Sunday, July 24, 2016

Week Seven Reflection: Not Quite A Wrap

In the movies, the director hollers, "and....it's a wrap!"

ILT 5340 is not quite a wrap.  However, we are getting close.  Week seven has been wonderful.  I have begun to reflect back on this last seven weeks and I really think that what we have experienced is a mashup between a sprint and a marathon.  I'll work on a visual for that prior to my last reflection. Each week, I have been drawn further into the ideas of literacy and what that looks like in a digital community of learners.  I have reconsidered the ideas of time and space and learned about a vital concept that will become a permanent part of my own research interest: the collapsed context.

This week, I spent all week long working on a new high school concept.  It has been challenging to build a new team with educators who are reluctant adopters of technology and who are largely resistant to change.  This has been hard--because the frustrated leader in my has often found itself inwardly screaming, "For God's sake, take a flipping risk!"
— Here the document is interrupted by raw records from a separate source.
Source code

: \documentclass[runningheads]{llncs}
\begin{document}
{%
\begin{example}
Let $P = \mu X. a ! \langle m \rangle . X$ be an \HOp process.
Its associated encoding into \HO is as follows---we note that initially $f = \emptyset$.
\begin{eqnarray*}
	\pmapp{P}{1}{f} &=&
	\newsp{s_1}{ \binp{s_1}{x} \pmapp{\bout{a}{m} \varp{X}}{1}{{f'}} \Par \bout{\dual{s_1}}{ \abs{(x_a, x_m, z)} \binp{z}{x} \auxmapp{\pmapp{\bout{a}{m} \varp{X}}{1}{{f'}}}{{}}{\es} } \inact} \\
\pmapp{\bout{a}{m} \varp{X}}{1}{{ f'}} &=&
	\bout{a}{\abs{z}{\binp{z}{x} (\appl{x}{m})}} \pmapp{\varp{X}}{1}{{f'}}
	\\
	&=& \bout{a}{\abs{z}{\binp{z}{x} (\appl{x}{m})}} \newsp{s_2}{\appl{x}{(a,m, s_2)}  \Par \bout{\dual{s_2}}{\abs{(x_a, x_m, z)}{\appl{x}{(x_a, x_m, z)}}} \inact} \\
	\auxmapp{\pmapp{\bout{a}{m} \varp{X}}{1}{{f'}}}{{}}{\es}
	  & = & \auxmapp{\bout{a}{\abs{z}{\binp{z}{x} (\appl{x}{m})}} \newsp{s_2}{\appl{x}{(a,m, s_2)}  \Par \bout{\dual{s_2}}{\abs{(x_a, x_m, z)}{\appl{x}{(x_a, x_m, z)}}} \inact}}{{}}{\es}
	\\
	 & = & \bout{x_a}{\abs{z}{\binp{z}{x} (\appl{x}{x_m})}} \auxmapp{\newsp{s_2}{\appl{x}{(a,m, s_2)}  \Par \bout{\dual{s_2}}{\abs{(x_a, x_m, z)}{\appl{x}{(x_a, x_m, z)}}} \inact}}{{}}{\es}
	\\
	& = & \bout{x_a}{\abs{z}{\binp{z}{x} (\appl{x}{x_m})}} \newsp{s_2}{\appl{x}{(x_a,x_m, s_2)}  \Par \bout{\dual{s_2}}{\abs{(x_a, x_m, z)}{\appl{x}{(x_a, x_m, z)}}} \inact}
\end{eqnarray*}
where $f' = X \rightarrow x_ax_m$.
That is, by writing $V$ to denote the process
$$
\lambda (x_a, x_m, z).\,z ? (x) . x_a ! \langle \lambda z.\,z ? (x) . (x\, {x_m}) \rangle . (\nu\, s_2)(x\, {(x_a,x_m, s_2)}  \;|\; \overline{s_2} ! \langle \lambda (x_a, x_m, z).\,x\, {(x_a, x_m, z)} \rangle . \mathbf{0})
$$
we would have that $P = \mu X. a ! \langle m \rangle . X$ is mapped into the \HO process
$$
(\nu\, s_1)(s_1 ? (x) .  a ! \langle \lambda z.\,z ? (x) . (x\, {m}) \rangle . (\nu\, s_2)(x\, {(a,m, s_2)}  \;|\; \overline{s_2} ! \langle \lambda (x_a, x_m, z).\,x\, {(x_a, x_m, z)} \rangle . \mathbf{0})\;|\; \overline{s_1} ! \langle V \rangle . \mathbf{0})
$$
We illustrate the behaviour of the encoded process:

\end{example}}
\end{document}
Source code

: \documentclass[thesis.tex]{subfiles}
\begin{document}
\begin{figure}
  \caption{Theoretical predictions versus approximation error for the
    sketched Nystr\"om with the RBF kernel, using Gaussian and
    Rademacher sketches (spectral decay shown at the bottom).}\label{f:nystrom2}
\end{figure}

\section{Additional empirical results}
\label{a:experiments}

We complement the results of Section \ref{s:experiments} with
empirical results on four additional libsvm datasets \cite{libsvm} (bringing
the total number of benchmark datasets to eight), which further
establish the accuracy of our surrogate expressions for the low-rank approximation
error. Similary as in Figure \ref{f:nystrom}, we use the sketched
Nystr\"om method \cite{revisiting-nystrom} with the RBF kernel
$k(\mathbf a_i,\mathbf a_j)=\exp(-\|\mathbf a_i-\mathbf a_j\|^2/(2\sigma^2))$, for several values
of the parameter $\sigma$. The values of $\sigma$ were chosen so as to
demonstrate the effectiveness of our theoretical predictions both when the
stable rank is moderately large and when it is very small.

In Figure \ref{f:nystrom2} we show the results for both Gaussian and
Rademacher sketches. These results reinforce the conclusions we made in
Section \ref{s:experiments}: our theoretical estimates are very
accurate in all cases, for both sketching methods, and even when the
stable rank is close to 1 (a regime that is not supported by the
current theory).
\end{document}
Our kids need to know that taking a risk will often lead to huge rewards.  Our kids need to know that risk taking is an important 21st and 22nd century skill and that the kids coming into our schools today will quite likely be navigating a 22nd century world.  We need to develop that kind of forward thinking risk taking.  We need to stop thinking about today--and tomorrow--and start thinking about what lies just slightly beyond our singular limited experiences.

We need to teach ourselves to dream.  It occurs to me that our stories and the stories we tell need to reach back to the idealism of Dr. King and look forward to a shared experience and collective understand empathy that looks forward to an existence where every story shared is an experience of created and nurtured co-existence.  Digital collapsed contexts allow us to share those experiences across time and space and cultural contexts.  In many ways, they encourage us to dream.  They also encourage us to never forget and to become the curators of multiple shared experiences.  Alton and Philando will become a part of those shared experiences.  Hopefully, we dream about those experiences--and hopefully we can share those experiences across time, across culture, because to be human is to know we are not alone through shared experiences.  "We read to know we are not alone," words by C.S.Lewis--We share our stories to know that we can live better, more fully when we share experience and understanding.

So, my reflection this week is more metaphysical.  But, it is also one which reveals how much the stories we share and tell intersect with my own experiences and the experiences of my children to create something much fuller, much deeper and much more important that my singular story.